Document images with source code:
= = = = = = =

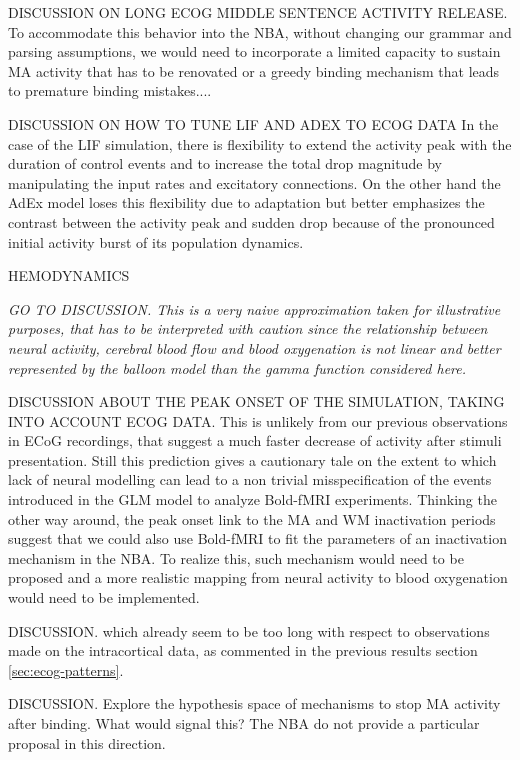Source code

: \documentclass[10pt]{article}
\begin{document}
DISCUSSION ON LONG ECOG MIDDLE SENTENCE ACTIVITY RELEASE. To accommodate this behavior into the NBA, without changing our grammar and parsing assumptions, we would need to incorporate a limited capacity to sustain MA activity that has to be renovated or a greedy binding mechanism that leads to premature binding mistakes....

DISCUSSION ON HOW TO TUNE LIF AND ADEX TO ECOG DATA
In the case of the LIF simulation, there is flexibility to extend the activity peak with the duration of control events and to increase the total drop magnitude by manipulating the input rates and excitatory connections.
On the other hand the AdEx model loses this flexibility due to adaptation but better emphasizes the contrast between the activity peak and sudden drop because of the pronounced initial activity burst of its population dynamics.



HEMODYNAMICS

\emph{GO TO DISCUSSION. This is a very naive approximation taken for illustrative purposes, that has to be interpreted with caution since the relationship between neural activity, cerebral blood flow and blood oxygenation is not linear\cite{Friston_2000,Buxton_2004} and better represented by the balloon model than the gamma function considered here\cite{Waldorp_2009}.}

DISCUSSION ABOUT THE PEAK ONSET OF THE SIMULATION, TAKING INTO ACCOUNT ECOG DATA. This is unlikely from our previous observations in ECoG recordings, that suggest a much faster decrease of activity after stimuli presentation.
Still this prediction gives a cautionary tale on the extent to which lack of neural modelling can lead to a non trivial misspecification of the events introduced in the GLM model to analyze Bold-fMRI experiments.
Thinking the other way around, the peak onset link to the MA and WM inactivation periods suggest that we could also use Bold-fMRI to fit the parameters of an inactivation mechanism in the NBA.
To realize this, such mechanism would need to be proposed and a more realistic mapping from neural activity to blood oxygenation would need to be implemented.

DISCUSSION. which already seem to be too long with respect to observations made on the intracortical data, as commented in the previous results section \ref{sec:ecog-patterns}.

DISCUSSION. Explore the hypothesis space of mechanisms to stop MA activity after binding. What would signal this? The NBA do not provide a particular proposal in this direction.
\end{document}
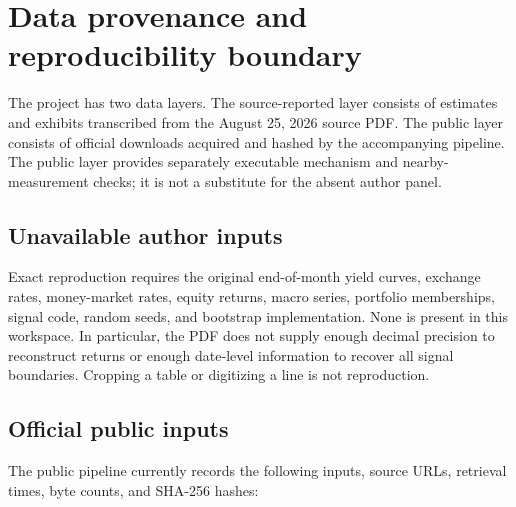\section{Data provenance and reproducibility boundary}\label{app:provenance}

The project has two data layers. The source-reported layer consists of estimates and exhibits transcribed from the August 25, 2026 source PDF. The public layer consists of official downloads acquired and hashed by the accompanying pipeline. The public layer provides separately executable mechanism and nearby-measurement checks; it is not a substitute for the absent author panel.

\subsection{Unavailable author inputs}

Exact reproduction requires the original end-of-month yield curves, exchange rates, money-market rates, equity returns, macro series, portfolio memberships, signal code, random seeds, and bootstrap implementation. None is present in this workspace. In particular, the PDF does not supply enough decimal precision to reconstruct returns or enough date-level information to recover all signal boundaries. Cropping a table or digitizing a line is not reproduction.

\subsection{Official public inputs}

The public pipeline currently records the following inputs, source URLs, retrieval times, byte counts, and SHA-256 hashes:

= = = = = = =

▶ [Work order] Would you output all of the entries above exactly, keeping the pictures out?

▶ [Exercise output]
Source code

: \documentclass[10pt]{article}
\begin{document}
DISCUSSION ON LONG ECOG MIDDLE SENTENCE ACTIVITY RELEASE. To accommodate this behavior into the NBA, without changing our grammar and parsing assumptions, we would need to incorporate a limited capacity to sustain MA activity that has to be renovated or a greedy binding mechanism that leads to premature binding mistakes....

DISCUSSION ON HOW TO TUNE LIF AND ADEX TO ECOG DATA
In the case of the LIF simulation, there is flexibility to extend the activity peak with the duration of control events and to increase the total drop magnitude by manipulating the input rates and excitatory connections.
On the other hand the AdEx model loses this flexibility due to adaptation but better emphasizes the contrast between the activity peak and sudden drop because of the pronounced initial activity burst of its population dynamics.



HEMODYNAMICS

\emph{GO TO DISCUSSION. This is a very naive approximation taken for illustrative purposes, that has to be interpreted with caution since the relationship between neural activity, cerebral blood flow and blood oxygenation is not linear\cite{Friston_2000,Buxton_2004} and better represented by the balloon model than the gamma function considered here\cite{Waldorp_2009}.}

DISCUSSION ABOUT THE PEAK ONSET OF THE SIMULATION, TAKING INTO ACCOUNT ECOG DATA. This is unlikely from our previous observations in ECoG recordings, that suggest a much faster decrease of activity after stimuli presentation.
Still this prediction gives a cautionary tale on the extent to which lack of neural modelling can lead to a non trivial misspecification of the events introduced in the GLM model to analyze Bold-fMRI experiments.
Thinking the other way around, the peak onset link to the MA and WM inactivation periods suggest that we could also use Bold-fMRI to fit the parameters of an inactivation mechanism in the NBA.
To realize this, such mechanism would need to be proposed and a more realistic mapping from neural activity to blood oxygenation would need to be implemented.

DISCUSSION. which already seem to be too long with respect to observations made on the intracortical data, as commented in the previous results section \ref{sec:ecog-patterns}.

DISCUSSION. Explore the hypothesis space of mechanisms to stop MA activity after binding. What would signal this? The NBA do not provide a particular proposal in this direction.
\end{document}
\section{Data provenance and reproducibility boundary}\label{app:provenance}

The project has two data layers. The source-reported layer consists of estimates and exhibits transcribed from the August 25, 2026 source PDF. The public layer consists of official downloads acquired and hashed by the accompanying pipeline. The public layer provides separately executable mechanism and nearby-measurement checks; it is not a substitute for the absent author panel.

\subsection{Unavailable author inputs}

Exact reproduction requires the original end-of-month yield curves, exchange rates, money-market rates, equity returns, macro series, portfolio memberships, signal code, random seeds, and bootstrap implementation. None is present in this workspace. In particular, the PDF does not supply enough decimal precision to reconstruct returns or enough date-level information to recover all signal boundaries. Cropping a table or digitizing a line is not reproduction.

\subsection{Official public inputs}

The public pipeline currently records the following inputs, source URLs, retrieval times, byte counts, and SHA-256 hashes:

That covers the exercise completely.